Après la Seconde Guerre mondiale, après avoir jugé le projet des ingénieurs "inaccessible", la direction a décidé d'impliquer Flaminio Bertoni et donc l'italien a repensé la petite Citroën en lui donnant cet air agréable (et ingénieux) que nous connaissons tous et qui a certainement contribué à son succès. Les sièges de la 2CV ont été repensés en un instant: ce sont toujours les tubes (style Prouvé) mais chacun constitue un élément autonome et autoportant, le revêtement suspendu sur de simples élastiques avec un fin rembourrage. Si nécessaire, ils pourraient être sortis de la voiture pour pique-niquer ou se mettre à l'aise en lisant le journal sur une pelouse.

Brevet d'une poignée de porte d'AMI6 dessinée par Bertoni

Le travail de Bertoni sur DS est bien résumé par la lettre que le designer a écrite à Giò Ponti en 1957, après que la Triennale avait décerné "sa" DS19 comme œuvre d'art industrielle sans ... mentionner le nom du designer!

"Il n'en est pas moins vrai que la DS19, dans sa carrosserie, sur le tableau de bord, dans ses détails, à l'exception des sièges, est l'œuvre exclusive de mon ingéniosité". En fait Flaminio Bertoni avait tout conçu sauf les fameuses séances de la "Déesse de la route", qui étaient le résultat d'une autre étude, réalisée avec Dunlop, sur l'utilisation de mousses de densité différentes. Ceci explique pourquoi les sièges étaient capables de tenir leur promesse de confort absolu, gardant ainsi les passagers bien dans les courbes. Un raffinement qui sur la DS durera quinze ans, avec des variations continues sur le thème, jusqu'aux derniers fauteuils adoptés depuis 1969, entièrement en tissu éponge.

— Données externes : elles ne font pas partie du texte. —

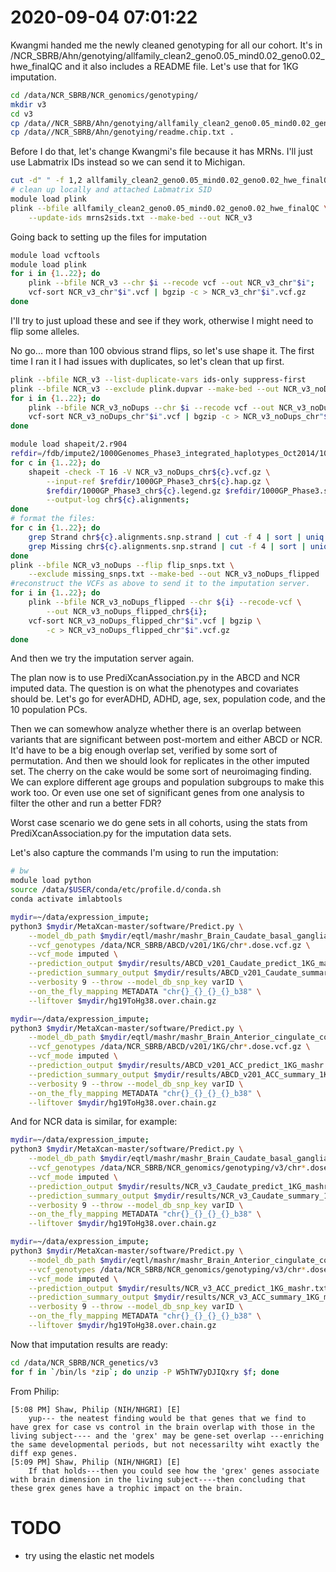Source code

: # 2020-09-04 07:01:22

Kwangmi handed me the newly cleaned genotyping for all our cohort. It's in
/NCR_SBRB/Ahn/genotying/allfamily_clean2_geno0.05_mind0.02_geno0.02_hwe_finalQC
and it also includes a README file. Let's use that for 1KG imputation.

```bash
cd /data/NCR_SBRB/NCR_genomics/genotyping/
mkdir v3
cd v3
cp /data//NCR_SBRB/Ahn/genotying/allfamily_clean2_geno0.05_mind0.02_geno0.02_hwe_finalQC* .
cp /data//NCR_SBRB/Ahn/genotying/readme.chip.txt .
```

Before I do that, let's change Kwangmi's file because it has MRNs. I'll just use
Labmatrix IDs instead so we can send it to Michigan.

```bash
cut -d" " -f 1,2 allfamily_clean2_geno0.05_mind0.02_geno0.02_hwe_finalQC.fam > mrns.txt
# clean up locally and attached Labmatrix SID
module load plink
plink --bfile allfamily_clean2_geno0.05_mind0.02_geno0.02_hwe_finalQC \
    --update-ids mrns2sids.txt --make-bed --out NCR_v3
```

Going back to setting up the files for imputation

```bash
module load vcftools
module load plink
for i in {1..22}; do
    plink --bfile NCR_v3 --chr $i --recode vcf --out NCR_v3_chr"$i";
    vcf-sort NCR_v3_chr"$i".vcf | bgzip -c > NCR_v3_chr"$i".vcf.gz
done
```

I'll try to just upload these and see if they work, otherwise I might need to flip some alleles.

No go... more than 100 obvious strand flips, so let's use shape it. The first
time I ran it I had issues with duplicates, so let's clean that up first.

```bash
plink --bfile NCR_v3 --list-duplicate-vars ids-only suppress-first
plink --bfile NCR_v3 --exclude plink.dupvar --make-bed --out NCR_v3_noDups
for i in {1..22}; do
    plink --bfile NCR_v3_noDups --chr $i --recode vcf --out NCR_v3_noDups_chr"$i";
    vcf-sort NCR_v3_noDups_chr"$i".vcf | bgzip -c > NCR_v3_noDups_chr"$i".vcf.gz
done
```

```bash
module load shapeit/2.r904
refdir=/fdb/impute2/1000Genomes_Phase3_integrated_haplotypes_Oct2014/1000GP_Phase3/
for c in {1..22}; do
    shapeit -check -T 16 -V NCR_v3_noDups_chr${c}.vcf.gz \
        --input-ref $refdir/1000GP_Phase3_chr${c}.hap.gz \
        $refdir/1000GP_Phase3_chr${c}.legend.gz $refdir/1000GP_Phase3.sample \
        --output-log chr${c}.alignments;
done
# format the files:
for c in {1..22}; do
    grep Strand chr${c}.alignments.snp.strand | cut -f 4 | sort | uniq >> flip_snps.txt;
    grep Missing chr${c}.alignments.snp.strand | cut -f 4 | sort | uniq >> missing_snps.txt;
done
plink --bfile NCR_v3_noDups --flip flip_snps.txt \
    --exclude missing_snps.txt --make-bed --out NCR_v3_noDups_flipped
#reconstruct the VCFs as above to send it to the imputation server.
for i in {1..22}; do
    plink --bfile NCR_v3_noDups_flipped --chr ${i} --recode-vcf \
        --out NCR_v3_noDups_flipped_chr${i};
    vcf-sort NCR_v3_noDups_flipped_chr"$i".vcf | bgzip \
        -c > NCR_v3_noDups_flipped_chr"$i".vcf.gz
done
```

And then we try the imputation server again.

The plan now is to use PrediXcanAssociation.py in the ABCD and NCR imputed data.
The question is on what the phenotypes and covariates should be. Let's go for
everADHD, ADHD, age, sex, population code, and the 10 population PCs.

Then we can somewhow analyze whether there is an overlap between variants that
are significant between post-mortem and either ABCD or NCR. It'd have to be a
big enough overlap set, verified by some sort of permutation. And then we should
look for replicates in the other imputed set. The cherry on the cake would be
some sort of neuroimaging finding. We can explore different age groups and
population subgroups to make this work too. Or even use one set of significant
genes from one analysis to filter the other and run a better FDR?

Worst case scenario we do gene sets in all cohorts, using the stats from
PrediXcanAssociation.py for the imputation data sets.

Let's also capture the commands I'm using to run the imputation:

```bash
# bw
module load python
source /data/$USER/conda/etc/profile.d/conda.sh
conda activate imlabtools

mydir=~/data/expression_impute;
python3 $mydir/MetaXcan-master/software/Predict.py \
    --model_db_path $mydir/eqtl/mashr/mashr_Brain_Caudate_basal_ganglia.db \
    --vcf_genotypes /data/NCR_SBRB/ABCD/v201/1KG/chr*.dose.vcf.gz \
    --vcf_mode imputed \
    --prediction_output $mydir/results/ABCD_v201_Caudate_predict_1KG_mashr.txt \
    --prediction_summary_output $mydir/results/ABCD_v201_Caudate_summary_1KG_mashr.txt \
    --verbosity 9 --throw --model_db_snp_key varID \
    --on_the_fly_mapping METADATA "chr{}_{}_{}_{}_b38" \
    --liftover $mydir/hg19ToHg38.over.chain.gz

mydir=~/data/expression_impute;
python3 $mydir/MetaXcan-master/software/Predict.py \
    --model_db_path $mydir/eqtl/mashr/mashr_Brain_Anterior_cingulate_cortex_BA24.db \
    --vcf_genotypes /data/NCR_SBRB/ABCD/v201/1KG/chr*.dose.vcf.gz \
    --vcf_mode imputed \
    --prediction_output $mydir/results/ABCD_v201_ACC_predict_1KG_mashr.txt \
    --prediction_summary_output $mydir/results/ABCD_v201_ACC_summary_1KG_mashr.txt \
    --verbosity 9 --throw --model_db_snp_key varID \
    --on_the_fly_mapping METADATA "chr{}_{}_{}_{}_b38" \
    --liftover $mydir/hg19ToHg38.over.chain.gz
```

And for NCR data is similar, for example:

```bash
mydir=~/data/expression_impute;
python3 $mydir/MetaXcan-master/software/Predict.py \
    --model_db_path $mydir/eqtl/mashr/mashr_Brain_Caudate_basal_ganglia.db \
    --vcf_genotypes /data/NCR_SBRB/NCR_genomics/genotyping/v3/chr*.dose.vcf.gz \
    --vcf_mode imputed \
    --prediction_output $mydir/results/NCR_v3_Caudate_predict_1KG_mashr.txt \
    --prediction_summary_output $mydir/results/NCR_v3_Caudate_summary_1KG_mashr.txt \
    --verbosity 9 --throw --model_db_snp_key varID \
    --on_the_fly_mapping METADATA "chr{}_{}_{}_{}_b38" \
    --liftover $mydir/hg19ToHg38.over.chain.gz

mydir=~/data/expression_impute;
python3 $mydir/MetaXcan-master/software/Predict.py \
    --model_db_path $mydir/eqtl/mashr/mashr_Brain_Anterior_cingulate_cortex_BA24.db \
    --vcf_genotypes /data/NCR_SBRB/NCR_genomics/genotyping/v3/chr*.dose.vcf.gz \
    --vcf_mode imputed \
    --prediction_output $mydir/results/NCR_v3_ACC_predict_1KG_mashr.txt \
    --prediction_summary_output $mydir/results/NCR_v3_ACC_summary_1KG_mashr.txt \
    --verbosity 9 --throw --model_db_snp_key varID \
    --on_the_fly_mapping METADATA "chr{}_{}_{}_{}_b38" \
    --liftover $mydir/hg19ToHg38.over.chain.gz
```

Now that imputation results are ready:

```bash
cd /data/NCR_SBRB/NCR_genetics/v3
for f in `/bin/ls *zip`; do unzip -P W5hTW7yDJIQxry $f; done
```

From Philip:

```
[5:08 PM] Shaw, Philip (NIH/NHGRI) [E]
    yup--- the neatest finding would be that genes that we find to have grex for case vs control in the brain overlap with those in the living subject---- and the 'grex' may be gene-set overlap ---enriching the same developmental periods, but not necessarilty wiht exactly the diff exp genes.  
​[5:09 PM] Shaw, Philip (NIH/NHGRI) [E]
    If that holds---then you could see how the 'grex' genes associate with brain dimension in the living subject----then concluding that these grex genes have a trophic impact on the brain.  
```

# TODO
 * try using the elastic net models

Au milieu des années 70, la CX remplace la DS sous la dynastie de la grande Citroën, les temps ont changé et la voiture est très différente de celle qui la précède. Comme l'a dit le sémiologue Roland Barthes, si dans DS vous respiriez comme dans un environnement domestique, avec les éléments stylistiques qui semblaient provenir d'une cuisine moderne, dans la CX tout était différent, rassurant avec une atmosphère plus spatiale, avec des sièges profilés mais jamais rigide, où les experts Citroën avaient réussi à dissimuler des tours absolus, tels que les dossiers des sièges avant creusés à l'arrière qui laissaient près de dix centimètres de plus d'espace aux genoux des occupants des sièges arrière.